Y poco a poco, homeopáticamente, va entrándole al trapo. Al momento más traumático de su vida. Y lo hace al mejor estilo de los escritores malditos, rescatando a través de la memoria y de las palabras los hechos que lo marcaron para siempre. Si me preguntan, Rhodes calza como un guante en aquella categoría que Mario Vargas Llosa describe en uno de sus textos sesenteros. “Los malditos son, por lo común, gentes al margen, no integradas a la sociedad en la que viven, y fascinadas por la singularidad de su propia existencia. Individualistas, solitarios, su insolencia no tiene límites y su conducta suele ser rebelde”.

 

Bueno. Algo de eso es James Rhodes. Un escritor que no le teme a la censura. Ni le tiene terror a su espeluznante niñez.

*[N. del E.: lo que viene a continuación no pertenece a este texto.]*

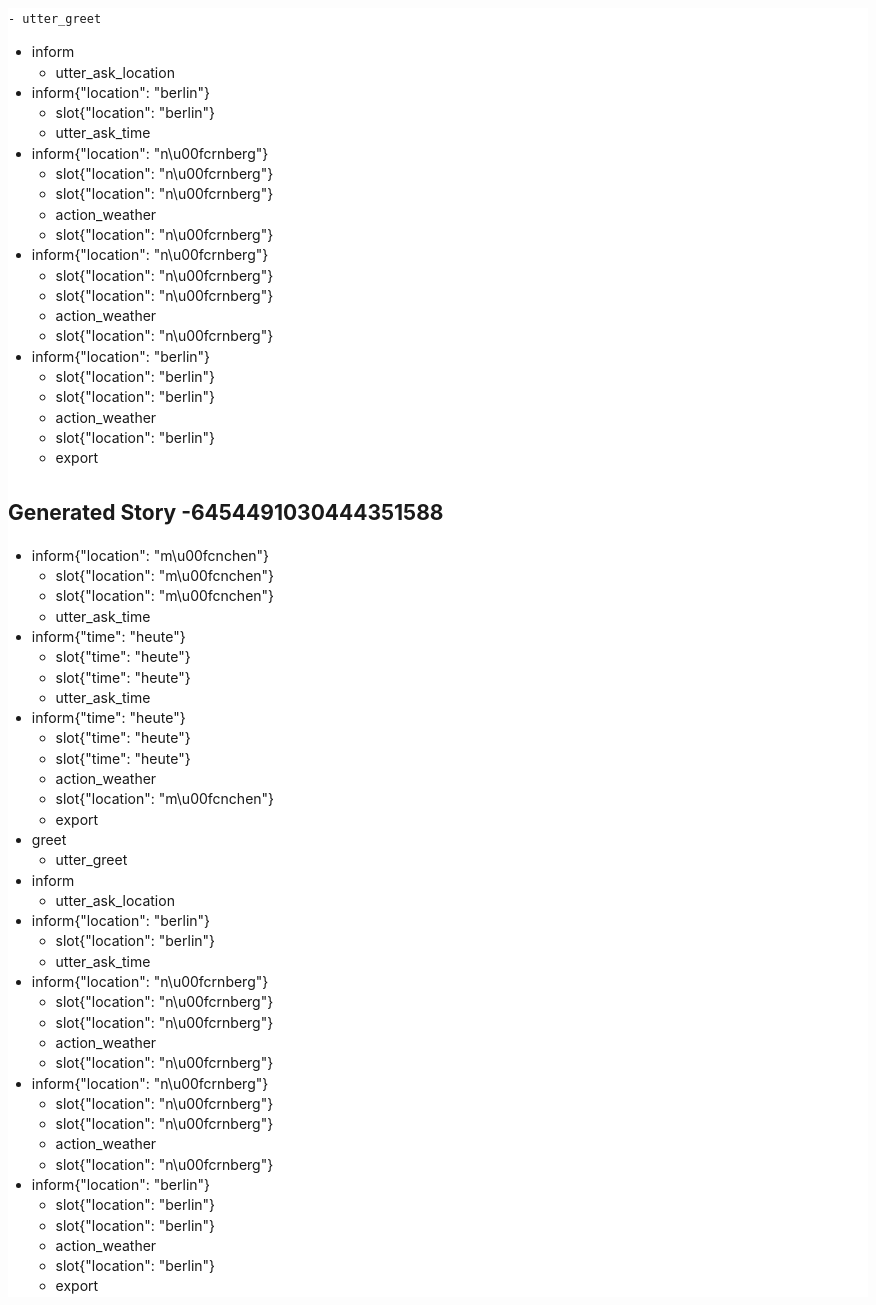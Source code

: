     - utter_greet
* inform
    - utter_ask_location
* inform{"location": "berlin"}
    - slot{"location": "berlin"}
    - utter_ask_time
* inform{"location": "n\u00fcrnberg"}
    - slot{"location": "n\u00fcrnberg"}
    - slot{"location": "n\u00fcrnberg"}
    - action_weather
    - slot{"location": "n\u00fcrnberg"}
* inform{"location": "n\u00fcrnberg"}
    - slot{"location": "n\u00fcrnberg"}
    - slot{"location": "n\u00fcrnberg"}
    - action_weather
    - slot{"location": "n\u00fcrnberg"}
* inform{"location": "berlin"}
    - slot{"location": "berlin"}
    - slot{"location": "berlin"}
    - action_weather
    - slot{"location": "berlin"}
    - export

## Generated Story -6454491030444351588
* inform{"location": "m\u00fcnchen"}
    - slot{"location": "m\u00fcnchen"}
    - slot{"location": "m\u00fcnchen"}
    - utter_ask_time
* inform{"time": "heute"}
    - slot{"time": "heute"}
    - slot{"time": "heute"}
    - utter_ask_time
* inform{"time": "heute"}
    - slot{"time": "heute"}
    - slot{"time": "heute"}
    - action_weather
    - slot{"location": "m\u00fcnchen"}
    - export
* greet
    - utter_greet
* inform
    - utter_ask_location
* inform{"location": "berlin"}
    - slot{"location": "berlin"}
    - utter_ask_time
* inform{"location": "n\u00fcrnberg"}
    - slot{"location": "n\u00fcrnberg"}
    - slot{"location": "n\u00fcrnberg"}
    - action_weather
    - slot{"location": "n\u00fcrnberg"}
* inform{"location": "n\u00fcrnberg"}
    - slot{"location": "n\u00fcrnberg"}
    - slot{"location": "n\u00fcrnberg"}
    - action_weather
    - slot{"location": "n\u00fcrnberg"}
* inform{"location": "berlin"}
    - slot{"location": "berlin"}
    - slot{"location": "berlin"}
    - action_weather
    - slot{"location": "berlin"}
    - export
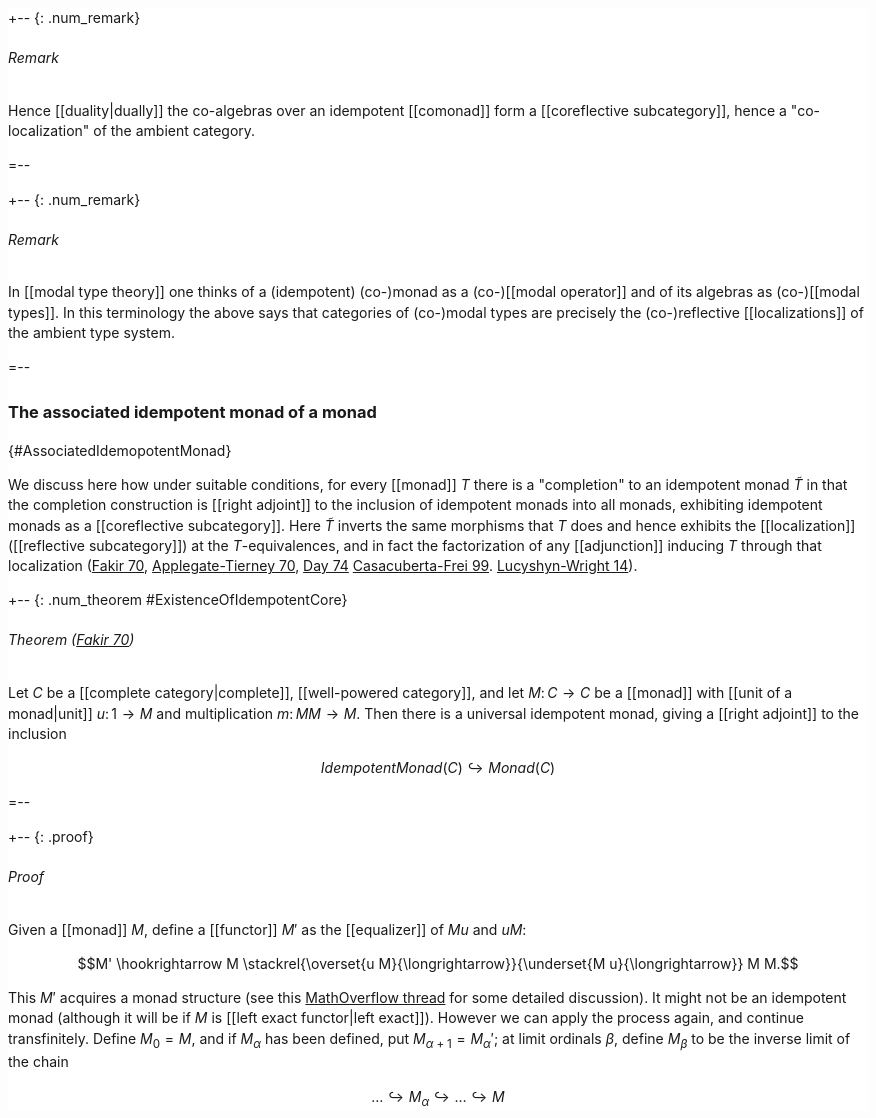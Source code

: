 +-- {: .num_remark}
###### Remark

Hence [[duality|dually]] the co-algebras over an idempotent [[comonad]] form a [[coreflective subcategory]], hence a "co-localization" of the ambient category.

=--

+-- {: .num_remark}
###### Remark

In [[modal type theory]] one thinks of a (idempotent) (co-)monad as a (co-)[[modal operator]] and of its algebras as (co-)[[modal types]]. In this terminology the above says that categories of (co-)modal types are precisely the (co-)reflective [[localizations]] of the ambient type system.

=--

### The associated idempotent monad of a monad
 {#AssociatedIdemopotentMonad}

We discuss here how under suitable conditions, for every [[monad]] $T$ there is a "completion" to an idempotent monad $\tilde T$ in that the completion construction is  [[right adjoint]] to the inclusion of idempotent monads into all monads, exhibiting idempotent monads as a [[coreflective subcategory]]. Here $\tilde T$ inverts the same morphisms that $T$ does and hence exhibits the [[localization]]([[reflective subcategory]]) at the $T$-equivalences, and in fact the factorization of any [[adjunction]] inducing $T$ through that localization ([Fakir 70](#Fakir70), [Applegate-Tierney 70](#ApplegateTierney70), [Day 74](#Day74) [Casacuberta-Frei 99](#CasacubertaFrei99). [Lucyshyn-Wright 14](Lucyshyn-Wright14)).


+-- {: .num_theorem #ExistenceOfIdempotentCore}
###### Theorem ([Fakir 70](#Fakir70)) 

Let $C$ be a [[complete category|complete]], [[well-powered category]], and let $M\colon C \to C$ be a [[monad]] with [[unit of a monad|unit]] $u\colon 1 \to M$ and multiplication $m\colon M M \to M$. Then there is a universal idempotent monad, giving a [[right adjoint]] to the inclusion

$$IdempotentMonad(C) \hookrightarrow Monad(C)$$ 

=-- 

+-- {: .proof} 
###### Proof

Given a [[monad]] $M$, define a [[functor]] $M'$ as the [[equalizer]] of $M u$ and $u M$:  

$$M' \hookrightarrow M \stackrel{\overset{u M}{\longrightarrow}}{\underset{M u}{\longrightarrow}} M M.$$ 

This $M'$ acquires a monad structure (see this [MathOverflow thread](http://mathoverflow.net/questions/147264/regarding-a-difficulty-in-the-fakir-article-about-associated-idempotent-triple/147272#147272) for some detailed discussion). It might not be an idempotent monad (although it will be if $M$ is [[left exact functor|left exact]]). However we can apply the process again, and continue transfinitely. Define $M_0 = M$, and if $M_\alpha$ has been defined, put $M_{\alpha+1} = M_{\alpha}'$; at limit ordinals $\beta$, define $M_\beta$ to be the inverse limit of the chain 

$$\ldots \hookrightarrow M_{\alpha} \hookrightarrow \ldots \hookrightarrow M$$
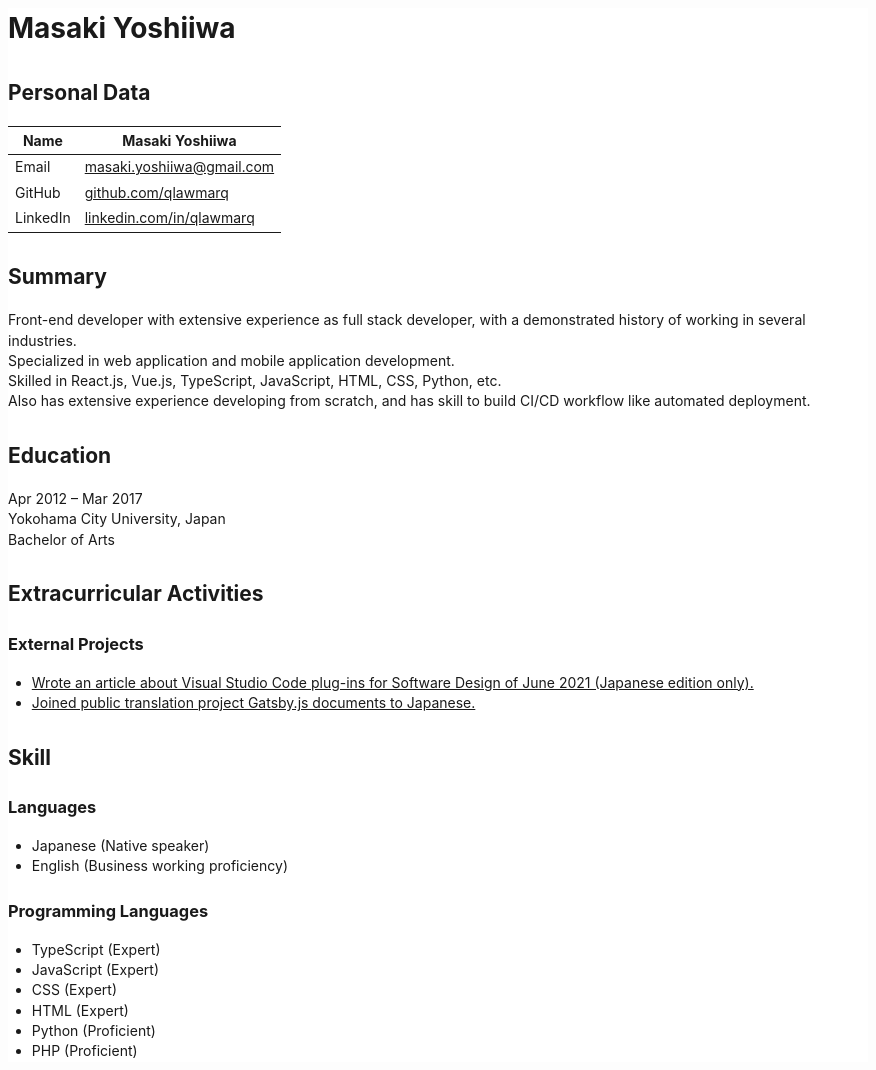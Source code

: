 # Masaki Yoshiiwa

## Personal Data

| Name     | Masaki Yoshiiwa                                                  |
| -------- | ---------------------------------------------------------------- |
| Email    | masaki.yoshiiwa@gmail.com                                        |
| GitHub   | [github.com/qlawmarq](https://github.com/qlawmarq)               |
| LinkedIn | [linkedin.com/in/qlawmarq](https://www.linkedin.com/in/qlawmarq) |

## Summary

Front-end developer with extensive experience as full stack developer, with a demonstrated history of working in several industries.  
Specialized in web application and mobile application development.  
Skilled in React.js, Vue.js, TypeScript, JavaScript, HTML, CSS, Python, etc.  
Also has extensive experience developing from scratch, and has skill to build CI/CD workflow like automated deployment.

## Education

Apr 2012 – Mar 2017  
Yokohama City University, Japan  
Bachelor of Arts

## Extracurricular Activities

### External Projects

- [Wrote an article about Visual Studio Code plug-ins for Software Design of June 2021 (Japanese edition only).](https://gihyo.jp/magazine/SD/archive/2021/202106)
- [Joined public translation project Gatsby.js documents to Japanese.](https://github.com/gatsbyjs/gatsby-ja)

<div class="page-break"></div>

## Skill

### Languages

- Japanese (Native speaker)
- English (Business working proficiency)

### Programming Languages

- TypeScript (Expert)
- JavaScript (Expert)
- CSS (Expert)
- HTML (Expert)
- Python (Proficient)
- PHP (Proficient)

El concertista inglés es de esa estirpe de escritores que se inmolan por completo al volcarse en una sinceridad brutal. Sin eufemismos ni tamices. “No me había dado cuenta de lo jodidamente cabreado que estaba hasta que he empezado a escribir este libro”, anota en las primeras páginas, cuando uno ya está imantado a su historia, hechizado como una polilla ante una lámpara.

 

Tampoco piensen que en Rhodes predomina el morbo, pues hay muchos detalles que se ahorra, por innecesarios, o qué sé yo. No obstante, los efectos y consecuencias de la violación y del abuso, que sufrió entre los seis y diez años de edad y que define “como una mancha que nunca desaparece”, están regados a lo largo de su autobiografía. “Todos los días hay mil cosas que me lo recuerdan. Siempre que cago. Que veo la tele. Que observo a un niño. Que lloro. Que le echo un vistazo al periódico. Que escucho las noticias. Que veo una peli. Que me tocan. Que mantengo relaciones sexuales. Que me hago una paja. Que bebo algo inesperadamente caliente o que doy un sorbo demasiado grande. Que toso o me atraganto”, dice.

 

Para él escribir es como un exorcismo. O un oficio impúdico. O algo así. Pues sus escritos se construyen con la principal materia prima que tiene uno: su propia experiencia. No les cuento más porque, ya ven, se me acabó el espacio. Solo les digo una cosa. Léanlo.